Most of what needs to be said about the Kenyan government’s heavy-handed and indiscriminate crack-down on Somalis and Somali-Kenyans in Nairobi has already been stated many times over the past few weeks. The criticisms have included the following:
- It is exactly what Al-Shabaab wants the Kenyan government to do – overact and engage in collective punishment against all Somalis, which could drive Somalis back into the Al-Shabaab’s arms;
- It is a violation of human rights and due process;
- It is fueling dangerous levels of communal tensions and unfairly demonizing an entire ethnic group in Kenya;
- It is reinforcing a sense among Kenya’s many Somali-Kenyans that they are marginalized, second-class citizens;
- It risks economic consequences as the large Somali business community considers relocating businesses and selling assets in Kenya;
- It has quickly morphed from a security operation to yet another opportunity for corrupt Kenyan security forces to extort money from Somalis;
- It is poisoning already tense relations between the Kenyan and Somali governments, and exposing Kenyans working in Somalia to security threats.
But there is one other casualty in the Kenyan crackdown on Somalis that has not gotten as much attention – the Somali experience with democracy and “normal” politics in Kenya.
Somalis from across the eastern Horn – in Ethiopia, Djibouti, Somaliland, Puntland, Somalia, and Kenya – pay close attention to how politics is pursued in the different political systems within which they live. Kenya has been of special importance in this regard. For decades, Somali Kenyans had no voice or role in Kenyan politics – indeed, until 1992 northern Kenya was governed under martial law. Over the past decade, however, Kenyan Somalis have fared much better, not only in the economic realm, where their business community presides over booming commerce in Eastleigh and Garissa, but also in politics, where Kenya’s democracy has opened up new avenues for Somali Kenyan influence.

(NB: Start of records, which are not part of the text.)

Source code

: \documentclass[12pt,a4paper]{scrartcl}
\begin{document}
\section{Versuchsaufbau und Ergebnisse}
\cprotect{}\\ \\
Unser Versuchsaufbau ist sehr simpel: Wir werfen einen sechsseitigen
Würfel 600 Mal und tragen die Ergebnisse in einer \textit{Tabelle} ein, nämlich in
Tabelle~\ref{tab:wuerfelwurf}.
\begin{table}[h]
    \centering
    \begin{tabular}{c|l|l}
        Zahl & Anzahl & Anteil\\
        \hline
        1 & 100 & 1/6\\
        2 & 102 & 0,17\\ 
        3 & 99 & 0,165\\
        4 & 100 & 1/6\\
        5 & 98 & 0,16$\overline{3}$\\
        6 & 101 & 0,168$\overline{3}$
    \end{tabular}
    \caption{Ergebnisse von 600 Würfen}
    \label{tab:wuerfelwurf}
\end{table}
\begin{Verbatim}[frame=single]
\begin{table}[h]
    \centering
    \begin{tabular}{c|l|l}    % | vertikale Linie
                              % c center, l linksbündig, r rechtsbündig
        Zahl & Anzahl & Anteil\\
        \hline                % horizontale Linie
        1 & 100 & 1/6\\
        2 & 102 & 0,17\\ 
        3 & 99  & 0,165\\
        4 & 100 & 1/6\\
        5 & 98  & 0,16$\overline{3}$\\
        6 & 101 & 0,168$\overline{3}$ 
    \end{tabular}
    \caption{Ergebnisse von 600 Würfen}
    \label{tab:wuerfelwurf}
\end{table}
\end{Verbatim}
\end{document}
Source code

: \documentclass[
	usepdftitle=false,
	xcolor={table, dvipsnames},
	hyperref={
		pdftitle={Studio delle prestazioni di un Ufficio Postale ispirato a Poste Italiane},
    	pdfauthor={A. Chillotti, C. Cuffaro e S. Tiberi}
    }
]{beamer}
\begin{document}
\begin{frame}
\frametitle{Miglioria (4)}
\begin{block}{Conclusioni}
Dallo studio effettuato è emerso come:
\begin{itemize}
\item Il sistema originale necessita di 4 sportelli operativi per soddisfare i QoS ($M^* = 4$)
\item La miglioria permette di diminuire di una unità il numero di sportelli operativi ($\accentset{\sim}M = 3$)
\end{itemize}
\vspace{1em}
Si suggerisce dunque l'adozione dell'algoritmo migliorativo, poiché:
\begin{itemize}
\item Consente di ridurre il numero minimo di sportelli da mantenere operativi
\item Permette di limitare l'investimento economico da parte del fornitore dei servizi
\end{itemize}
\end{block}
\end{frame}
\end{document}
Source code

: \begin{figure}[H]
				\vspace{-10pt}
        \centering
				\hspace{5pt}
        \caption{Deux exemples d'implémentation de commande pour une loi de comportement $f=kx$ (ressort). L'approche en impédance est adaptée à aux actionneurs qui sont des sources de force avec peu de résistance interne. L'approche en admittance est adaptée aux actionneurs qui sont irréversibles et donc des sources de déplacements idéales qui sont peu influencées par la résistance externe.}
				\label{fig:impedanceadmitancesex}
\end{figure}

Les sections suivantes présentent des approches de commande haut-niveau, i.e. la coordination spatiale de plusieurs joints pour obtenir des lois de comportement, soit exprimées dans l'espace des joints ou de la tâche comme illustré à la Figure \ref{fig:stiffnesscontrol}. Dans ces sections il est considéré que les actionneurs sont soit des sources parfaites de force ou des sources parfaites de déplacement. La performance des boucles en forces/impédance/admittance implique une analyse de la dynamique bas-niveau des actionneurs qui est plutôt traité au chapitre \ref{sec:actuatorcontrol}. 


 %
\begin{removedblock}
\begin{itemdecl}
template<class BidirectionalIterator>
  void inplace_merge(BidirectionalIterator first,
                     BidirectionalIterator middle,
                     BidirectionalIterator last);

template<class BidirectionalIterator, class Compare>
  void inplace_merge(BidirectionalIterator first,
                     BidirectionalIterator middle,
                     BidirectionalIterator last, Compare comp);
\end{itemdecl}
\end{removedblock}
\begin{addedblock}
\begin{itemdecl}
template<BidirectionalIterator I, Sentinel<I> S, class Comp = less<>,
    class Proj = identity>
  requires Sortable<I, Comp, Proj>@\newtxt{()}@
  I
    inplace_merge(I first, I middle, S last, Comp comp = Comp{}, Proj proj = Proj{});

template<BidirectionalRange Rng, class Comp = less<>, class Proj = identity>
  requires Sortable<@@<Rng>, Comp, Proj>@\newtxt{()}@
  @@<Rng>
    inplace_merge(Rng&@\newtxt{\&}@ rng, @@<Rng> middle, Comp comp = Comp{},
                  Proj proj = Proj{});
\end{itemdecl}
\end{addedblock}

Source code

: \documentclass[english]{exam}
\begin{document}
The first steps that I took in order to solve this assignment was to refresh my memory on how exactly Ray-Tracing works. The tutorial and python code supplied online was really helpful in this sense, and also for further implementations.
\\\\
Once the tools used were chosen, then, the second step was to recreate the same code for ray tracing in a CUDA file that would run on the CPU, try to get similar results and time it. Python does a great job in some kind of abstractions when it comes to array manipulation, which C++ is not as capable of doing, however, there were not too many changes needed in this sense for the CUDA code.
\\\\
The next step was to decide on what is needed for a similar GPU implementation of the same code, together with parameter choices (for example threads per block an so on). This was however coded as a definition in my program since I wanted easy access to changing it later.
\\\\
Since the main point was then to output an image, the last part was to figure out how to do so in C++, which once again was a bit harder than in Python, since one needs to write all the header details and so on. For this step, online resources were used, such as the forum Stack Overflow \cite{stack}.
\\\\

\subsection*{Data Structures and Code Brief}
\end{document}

Somali Kenyans have risen to top positions of power in recent Kenyan governments, including Minister of Defence, Minister of Foreign Affairs, Chief of Police, Head of Intelligence, Deputy Speaker of Parliament, and head of the Electoral Commission. Thanks to devolution, in 2013 Somali Kenyans elected their own governors and legislative assemblies in the three Somali-inhabited counties of Garissa, Wajir, and Mandera.
What all this means is that Somalis in Kenya have been learning how to play – and win – in a democratic political system. And other Somalis from the wider region have been watching, and learning too. This is a very good thing. The more Somalis come to appreciate the benefits of working out disagreements with ballots, not bullets, the sooner Somalia can enjoy sustained peace. And the more that Somalis feel that they are stakeholders in the political systems in which they live in the eastern Horn, the more stable and secure the region will be.
The Kenyan experience thus has the potential to have major impact on Somali political orientations in the rest of the region. This point was hammered home to me two years ago while on a short research trip to Jigjiga and Gode in Somali Regional State, Ethiopia (if you’re wondering, yes, it was a difficult trip to arrange, and yes I was watched closely). At one point a Somali Ethiopian interviewee pulled me aside and said, “look, we accept now that we are Ethiopian citizens – we no longer seek to be part of a Greater Somalia. But we want to be full citizens of Ethiopia, with all the benefits.” He paused and then added, “We want in Ethiopia what we’ve got in Kenya.”
That was a powerful statement – a reminder that Somalis are playing close attention to how politics is played across the wider region, and are learning lessons from it. The Somali experience in Kenyan politics could have a ripple effect across the wider Horn, encouraging Somalis to play, and win, via political engagement rather than political rejection.
All that is in peril in Kenya today. The new lesson Somalis are now learning in Kenya is that they are still not seen as full citizens; their loyalties are suspect, and their political status can be revoked at the stroke of a pen even in a democracy. All of the external and domestic efforts inside Somalia to encourage a new culture of rule of law and checks and balances on abuse of power are undermined by the meta-message the Kenyan crackdown sends.